EXERCISE GOAL: All lines from the one containing "- 인터넷 트래픽 조건과" to the final line of the material should be retyped exactly. Nothing else belongs in the response.

=== Section Start ===

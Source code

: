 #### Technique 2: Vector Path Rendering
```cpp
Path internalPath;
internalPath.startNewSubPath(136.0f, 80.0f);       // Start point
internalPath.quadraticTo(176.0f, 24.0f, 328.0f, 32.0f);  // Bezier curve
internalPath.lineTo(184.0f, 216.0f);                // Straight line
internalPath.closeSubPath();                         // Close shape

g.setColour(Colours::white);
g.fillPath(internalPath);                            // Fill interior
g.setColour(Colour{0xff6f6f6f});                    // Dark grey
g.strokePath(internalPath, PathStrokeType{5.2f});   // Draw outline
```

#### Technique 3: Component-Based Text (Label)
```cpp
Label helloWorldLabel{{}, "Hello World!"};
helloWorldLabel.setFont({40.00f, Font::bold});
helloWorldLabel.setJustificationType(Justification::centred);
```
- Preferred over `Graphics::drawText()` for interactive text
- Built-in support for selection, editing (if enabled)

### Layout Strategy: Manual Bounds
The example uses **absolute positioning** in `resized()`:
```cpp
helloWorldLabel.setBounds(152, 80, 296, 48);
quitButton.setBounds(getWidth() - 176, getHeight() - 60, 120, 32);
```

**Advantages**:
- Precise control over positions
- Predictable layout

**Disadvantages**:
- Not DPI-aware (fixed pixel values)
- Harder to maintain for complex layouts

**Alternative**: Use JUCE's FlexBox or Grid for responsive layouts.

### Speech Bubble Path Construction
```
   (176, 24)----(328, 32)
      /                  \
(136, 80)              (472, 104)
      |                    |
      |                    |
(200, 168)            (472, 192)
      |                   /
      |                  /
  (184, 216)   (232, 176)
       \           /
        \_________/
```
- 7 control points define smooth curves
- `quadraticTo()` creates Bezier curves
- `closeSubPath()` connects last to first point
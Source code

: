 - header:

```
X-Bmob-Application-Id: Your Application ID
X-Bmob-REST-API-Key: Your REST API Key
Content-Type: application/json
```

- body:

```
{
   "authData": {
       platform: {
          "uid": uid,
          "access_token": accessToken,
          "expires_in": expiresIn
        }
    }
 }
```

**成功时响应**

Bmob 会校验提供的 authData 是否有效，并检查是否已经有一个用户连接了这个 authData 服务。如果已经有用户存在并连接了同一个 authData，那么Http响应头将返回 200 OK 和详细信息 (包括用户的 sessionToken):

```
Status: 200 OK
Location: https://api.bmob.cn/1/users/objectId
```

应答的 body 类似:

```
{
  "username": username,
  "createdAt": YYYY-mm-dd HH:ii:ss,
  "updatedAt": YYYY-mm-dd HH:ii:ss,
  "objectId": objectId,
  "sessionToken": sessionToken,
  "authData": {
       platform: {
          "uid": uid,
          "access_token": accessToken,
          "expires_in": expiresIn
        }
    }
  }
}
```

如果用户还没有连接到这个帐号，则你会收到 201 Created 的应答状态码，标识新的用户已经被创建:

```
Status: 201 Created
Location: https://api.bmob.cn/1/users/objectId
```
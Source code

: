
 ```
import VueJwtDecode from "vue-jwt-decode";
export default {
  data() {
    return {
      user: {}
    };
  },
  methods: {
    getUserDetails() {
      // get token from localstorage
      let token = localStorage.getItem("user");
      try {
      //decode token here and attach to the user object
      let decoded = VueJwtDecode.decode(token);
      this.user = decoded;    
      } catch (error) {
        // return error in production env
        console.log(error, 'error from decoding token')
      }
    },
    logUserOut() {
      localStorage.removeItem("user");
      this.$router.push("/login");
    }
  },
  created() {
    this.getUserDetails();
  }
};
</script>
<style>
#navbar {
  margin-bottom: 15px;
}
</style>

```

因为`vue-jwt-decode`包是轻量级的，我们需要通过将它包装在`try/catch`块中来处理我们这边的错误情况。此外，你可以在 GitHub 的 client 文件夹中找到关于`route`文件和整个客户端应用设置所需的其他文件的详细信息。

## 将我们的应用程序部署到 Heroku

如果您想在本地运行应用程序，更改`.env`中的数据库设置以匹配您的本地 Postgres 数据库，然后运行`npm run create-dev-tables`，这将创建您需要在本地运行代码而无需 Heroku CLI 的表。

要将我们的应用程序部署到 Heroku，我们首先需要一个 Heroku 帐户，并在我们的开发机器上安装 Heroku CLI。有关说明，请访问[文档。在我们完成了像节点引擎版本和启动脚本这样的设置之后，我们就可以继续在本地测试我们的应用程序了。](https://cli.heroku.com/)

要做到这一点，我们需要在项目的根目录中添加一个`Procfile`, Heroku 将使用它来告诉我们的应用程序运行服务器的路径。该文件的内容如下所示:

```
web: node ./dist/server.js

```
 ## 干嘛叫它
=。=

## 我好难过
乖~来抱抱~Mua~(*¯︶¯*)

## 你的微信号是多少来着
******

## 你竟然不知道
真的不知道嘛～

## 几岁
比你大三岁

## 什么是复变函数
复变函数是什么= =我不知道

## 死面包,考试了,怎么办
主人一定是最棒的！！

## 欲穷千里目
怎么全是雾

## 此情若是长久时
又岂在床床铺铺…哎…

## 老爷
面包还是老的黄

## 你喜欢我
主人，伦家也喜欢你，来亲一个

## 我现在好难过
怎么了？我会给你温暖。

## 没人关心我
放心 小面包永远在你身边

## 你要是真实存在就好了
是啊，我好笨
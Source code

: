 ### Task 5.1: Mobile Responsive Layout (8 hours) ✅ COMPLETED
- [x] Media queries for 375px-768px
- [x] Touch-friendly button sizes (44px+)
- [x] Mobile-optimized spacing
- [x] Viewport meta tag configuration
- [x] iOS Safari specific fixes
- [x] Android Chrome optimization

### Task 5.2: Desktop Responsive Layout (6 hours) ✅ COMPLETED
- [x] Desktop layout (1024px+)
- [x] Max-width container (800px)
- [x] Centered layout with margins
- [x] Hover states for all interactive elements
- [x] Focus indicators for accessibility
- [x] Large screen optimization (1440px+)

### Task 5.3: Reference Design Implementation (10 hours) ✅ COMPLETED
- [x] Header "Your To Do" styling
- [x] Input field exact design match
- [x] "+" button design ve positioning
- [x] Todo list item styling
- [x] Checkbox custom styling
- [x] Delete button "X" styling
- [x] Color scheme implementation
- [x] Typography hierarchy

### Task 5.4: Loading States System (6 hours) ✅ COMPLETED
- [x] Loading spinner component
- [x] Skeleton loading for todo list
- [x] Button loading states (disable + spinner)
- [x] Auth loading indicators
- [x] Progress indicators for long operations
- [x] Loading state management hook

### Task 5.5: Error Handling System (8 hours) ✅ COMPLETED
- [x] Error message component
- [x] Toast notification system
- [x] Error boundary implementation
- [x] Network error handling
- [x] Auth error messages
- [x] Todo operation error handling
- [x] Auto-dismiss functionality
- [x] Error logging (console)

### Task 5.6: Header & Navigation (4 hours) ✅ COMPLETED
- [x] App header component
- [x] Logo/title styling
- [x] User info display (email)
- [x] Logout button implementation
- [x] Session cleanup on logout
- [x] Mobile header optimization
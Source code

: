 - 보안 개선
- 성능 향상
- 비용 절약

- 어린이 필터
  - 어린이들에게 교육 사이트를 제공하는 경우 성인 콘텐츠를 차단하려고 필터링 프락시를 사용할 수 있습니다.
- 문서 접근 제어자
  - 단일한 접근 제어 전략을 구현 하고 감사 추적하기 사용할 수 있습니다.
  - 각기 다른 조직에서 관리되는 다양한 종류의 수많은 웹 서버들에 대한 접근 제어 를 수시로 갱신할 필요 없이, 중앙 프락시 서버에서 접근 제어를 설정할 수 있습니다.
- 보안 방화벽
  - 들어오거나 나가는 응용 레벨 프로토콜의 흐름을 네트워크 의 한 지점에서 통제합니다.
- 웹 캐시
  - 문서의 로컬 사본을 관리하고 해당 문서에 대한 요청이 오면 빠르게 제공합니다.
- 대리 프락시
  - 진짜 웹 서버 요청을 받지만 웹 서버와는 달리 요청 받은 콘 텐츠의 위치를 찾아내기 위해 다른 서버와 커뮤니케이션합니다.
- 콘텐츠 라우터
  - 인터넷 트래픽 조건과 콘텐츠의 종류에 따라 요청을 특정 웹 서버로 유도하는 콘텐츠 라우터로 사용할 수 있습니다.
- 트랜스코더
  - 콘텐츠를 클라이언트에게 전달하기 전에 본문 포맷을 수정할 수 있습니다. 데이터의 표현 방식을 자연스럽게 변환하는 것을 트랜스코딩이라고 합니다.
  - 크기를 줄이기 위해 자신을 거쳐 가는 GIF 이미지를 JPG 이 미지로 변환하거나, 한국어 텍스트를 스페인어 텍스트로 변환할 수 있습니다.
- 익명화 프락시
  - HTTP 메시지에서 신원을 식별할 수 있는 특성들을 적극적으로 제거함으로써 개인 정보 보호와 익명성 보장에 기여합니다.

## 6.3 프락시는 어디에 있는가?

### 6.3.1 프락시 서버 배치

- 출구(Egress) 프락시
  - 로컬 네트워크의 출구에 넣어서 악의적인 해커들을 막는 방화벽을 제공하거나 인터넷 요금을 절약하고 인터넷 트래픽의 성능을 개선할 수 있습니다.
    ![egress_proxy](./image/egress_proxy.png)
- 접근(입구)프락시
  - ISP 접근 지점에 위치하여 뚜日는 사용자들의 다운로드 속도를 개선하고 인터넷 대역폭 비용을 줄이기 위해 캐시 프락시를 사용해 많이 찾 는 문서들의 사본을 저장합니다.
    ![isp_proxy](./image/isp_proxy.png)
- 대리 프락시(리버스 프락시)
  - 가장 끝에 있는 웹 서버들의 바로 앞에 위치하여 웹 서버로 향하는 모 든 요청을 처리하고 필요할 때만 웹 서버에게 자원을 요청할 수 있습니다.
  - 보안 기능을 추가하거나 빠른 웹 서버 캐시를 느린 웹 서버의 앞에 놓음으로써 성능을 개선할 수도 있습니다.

=== Section End ===

EXERCISE ANSWER:
  - 인터넷 트래픽 조건과 콘텐츠의 종류에 따라 요청을 특정 웹 서버로 유도하는 콘텐츠 라우터로 사용할 수 있습니다.
- 트랜스코더
  - 콘텐츠를 클라이언트에게 전달하기 전에 본문 포맷을 수정할 수 있습니다. 데이터의 표현 방식을 자연스럽게 변환하는 것을 트랜스코딩이라고 합니다.
  - 크기를 줄이기 위해 자신을 거쳐 가는 GIF 이미지를 JPG 이 미지로 변환하거나, 한국어 텍스트를 스페인어 텍스트로 변환할 수 있습니다.
- 익명화 프락시
  - HTTP 메시지에서 신원을 식별할 수 있는 특성들을 적극적으로 제거함으로써 개인 정보 보호와 익명성 보장에 기여합니다.

## 6.3 프락시는 어디에 있는가?

### 6.3.1 프락시 서버 배치

- 출구(Egress) 프락시
  - 로컬 네트워크의 출구에 넣어서 악의적인 해커들을 막는 방화벽을 제공하거나 인터넷 요금을 절약하고 인터넷 트래픽의 성능을 개선할 수 있습니다.
    ![egress_proxy](./image/egress_proxy.png)
- 접근(입구)프락시
  - ISP 접근 지점에 위치하여 뚜日는 사용자들의 다운로드 속도를 개선하고 인터넷 대역폭 비용을 줄이기 위해 캐시 프락시를 사용해 많이 찾 는 문서들의 사본을 저장합니다.
    ![isp_proxy](./image/isp_proxy.png)
- 대리 프락시(리버스 프락시)
  - 가장 끝에 있는 웹 서버들의 바로 앞에 위치하여 웹 서버로 향하는 모 든 요청을 처리하고 필요할 때만 웹 서버에게 자원을 요청할 수 있습니다.
  - 보안 기능을 추가하거나 빠른 웹 서버 캐시를 느린 웹 서버의 앞에 놓음으로써 성능을 개선할 수도 있습니다.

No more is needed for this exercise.